We ended up discussing the Scott encoding of lists, and of natural numbers. The Scott encoding works for any algebraic data type. The predecessor function is much easier to define than for the Church encoding:
I also showed how Church numerals can be written as Haskell functions, and readily decoded into Haskell Ints. However, writing type signatures for them got a little tricky. In some cases, it's better to let Haskell infer the type for you. In other cases, it won't work unless you specify the type. The central problem is that the lambda calculus is untyped, but we are being forced to specify types in Haskell.
We can define
type Church t = (t -> t) -> (t -> t)
but sometimes the same Church numeral must be used at different instances of t. It may help to define it with a polymorphic data type:
newtype Church = Church (forall t. (t -> t) -> (t -> t))
Yep... I tried that, and I stopped getting inscrutable types for my functions.

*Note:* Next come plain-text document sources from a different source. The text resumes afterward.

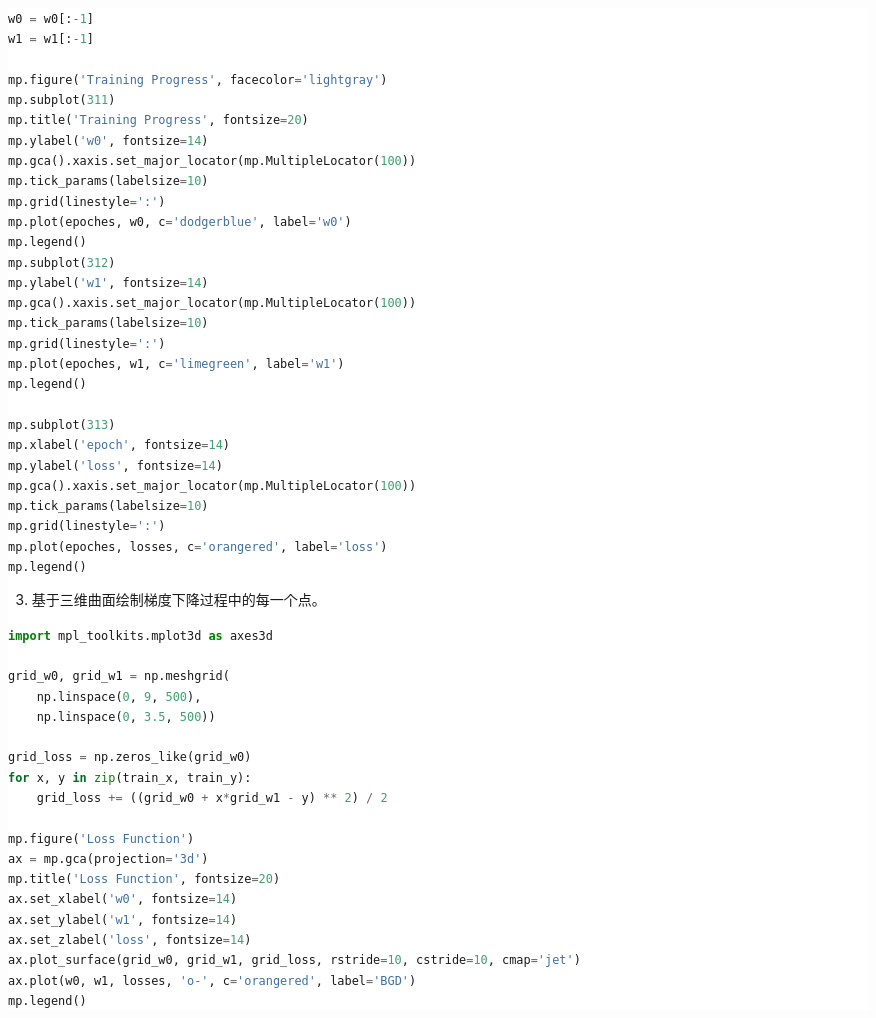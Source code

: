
 ```python
w0 = w0[:-1]
w1 = w1[:-1]

mp.figure('Training Progress', facecolor='lightgray')
mp.subplot(311)
mp.title('Training Progress', fontsize=20)
mp.ylabel('w0', fontsize=14)
mp.gca().xaxis.set_major_locator(mp.MultipleLocator(100))
mp.tick_params(labelsize=10)
mp.grid(linestyle=':')
mp.plot(epoches, w0, c='dodgerblue', label='w0')
mp.legend()
mp.subplot(312)
mp.ylabel('w1', fontsize=14)
mp.gca().xaxis.set_major_locator(mp.MultipleLocator(100))
mp.tick_params(labelsize=10)
mp.grid(linestyle=':')
mp.plot(epoches, w1, c='limegreen', label='w1')
mp.legend()

mp.subplot(313)
mp.xlabel('epoch', fontsize=14)
mp.ylabel('loss', fontsize=14)
mp.gca().xaxis.set_major_locator(mp.MultipleLocator(100))
mp.tick_params(labelsize=10)
mp.grid(linestyle=':')
mp.plot(epoches, losses, c='orangered', label='loss')
mp.legend()
```

3. 基于三维曲面绘制梯度下降过程中的每一个点。

```python
import mpl_toolkits.mplot3d as axes3d

grid_w0, grid_w1 = np.meshgrid(
    np.linspace(0, 9, 500),
    np.linspace(0, 3.5, 500))

grid_loss = np.zeros_like(grid_w0)
for x, y in zip(train_x, train_y):
    grid_loss += ((grid_w0 + x*grid_w1 - y) ** 2) / 2

mp.figure('Loss Function')
ax = mp.gca(projection='3d')
mp.title('Loss Function', fontsize=20)
ax.set_xlabel('w0', fontsize=14)
ax.set_ylabel('w1', fontsize=14)
ax.set_zlabel('loss', fontsize=14)
ax.plot_surface(grid_w0, grid_w1, grid_loss, rstride=10, cstride=10, cmap='jet')
ax.plot(w0, w1, losses, 'o-', c='orangered', label='BGD')
mp.legend()
```
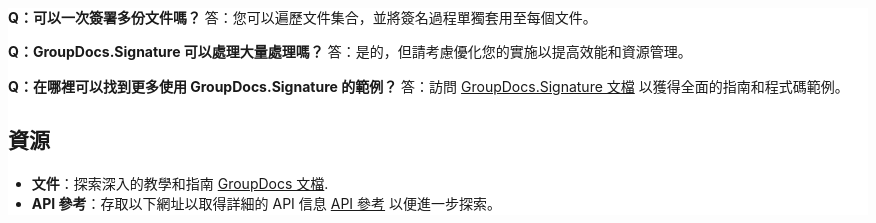 **Q：可以一次簽署多份文件嗎？**
答：您可以遍歷文件集合，並將簽名過程單獨套用至每個文件。

**Q：GroupDocs.Signature 可以處理大量處理嗎？**
答：是的，但請考慮優化您的實施以提高效能和資源管理。

**Q：在哪裡可以找到更多使用 GroupDocs.Signature 的範例？**
答：訪問 [GroupDocs.Signature 文檔](https://docs.groupdocs.com/signature/net/) 以獲得全面的指南和程式碼範例。

## 資源
- **文件**：探索深入的教學和指南 [GroupDocs 文檔](https://docs。groupdocs.com/signature/net/).
- **API 參考**：存取以下網址以取得詳細的 API 信息 [API 參考](https://reference.groupdocs.com/signature/net/) 以便進一步探索。
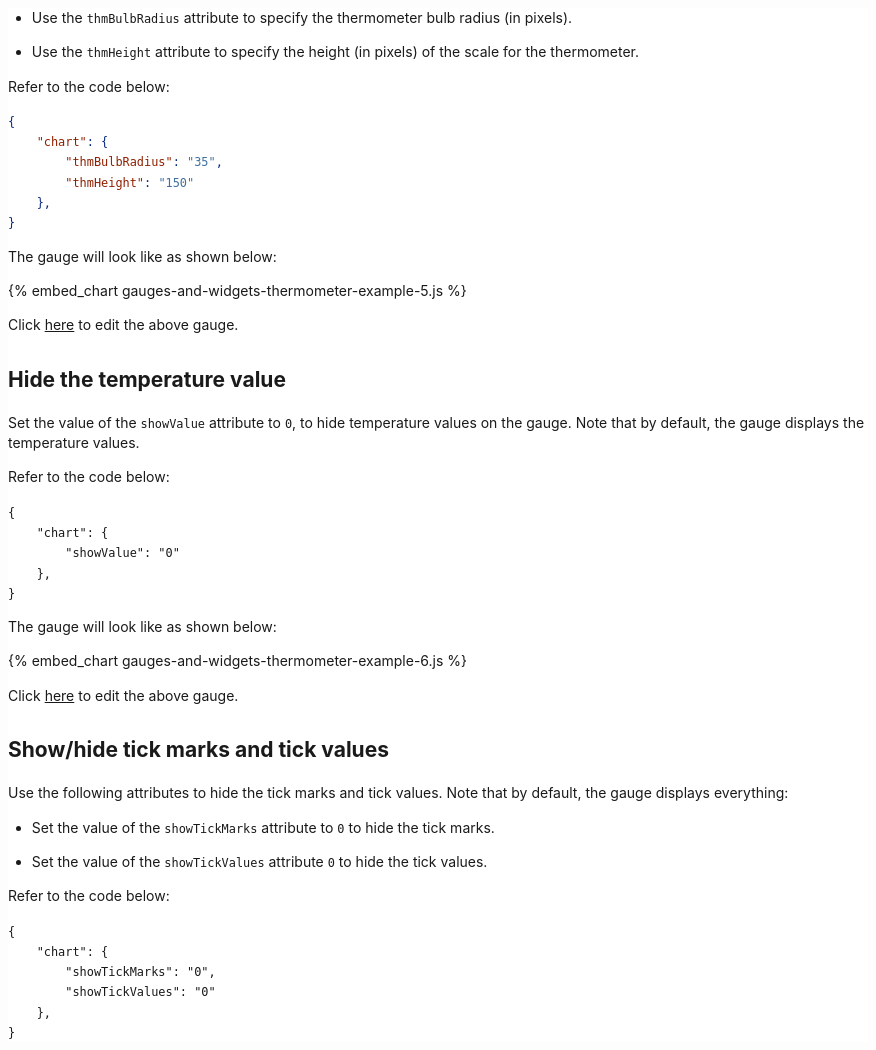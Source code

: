 * Use the `thmBulbRadius` attribute to specify the thermometer bulb radius (in pixels).

* Use the `thmHeight` attribute to specify the height (in pixels) of the scale for the thermometer.

Refer to the code below:

```json
{
    "chart": { 
        "thmBulbRadius": "35",
        "thmHeight": "150"
    },
}
```

The gauge will look like as shown below:

{% embed_chart gauges-and-widgets-thermometer-example-5.js %}

Click [here](http://jsfiddle.net/fusioncharts/gpX6k/ "@@open-newtab") to edit the above gauge.

## Hide the temperature value

Set the value of the `showValue` attribute to `0`, to hide temperature values on the gauge. Note that by default, the gauge displays the temperature values.

Refer to the code below:

```
{
    "chart": {     
        "showValue": "0"
    },
}
```

The gauge will look like as shown below:

{% embed_chart gauges-and-widgets-thermometer-example-6.js %}

Click [here](http://jsfiddle.net/fusioncharts/V73nQ/ "@@open-newtab") to edit the above gauge.

## Show/hide tick marks and tick values

Use the following attributes to hide the tick marks and tick values. Note that by default, the gauge displays everything:

* Set the value of the `showTickMarks` attribute to `0` to hide the tick marks.

* Set the value of the `showTickValues` attribute `0` to hide the tick values.

Refer to the code below:

```
{
    "chart": {     
        "showTickMarks": "0",
        "showTickValues": "0"
    },
}
```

Even the predecessor function is very simple, just
churchPredAux :: Church -> (Church, Church)
churchPredAux (Church n) = n (\x -> (snd x, churchSucc (snd x))) (churchZero, churchZero)
churchPred :: Church -> Church
churchPred = snd . churchPredAux
- Lyle
Ed came up with a solution [to the "length" function in Exercise 1] which seems equivalent, but we didn't quite prove that equivalence.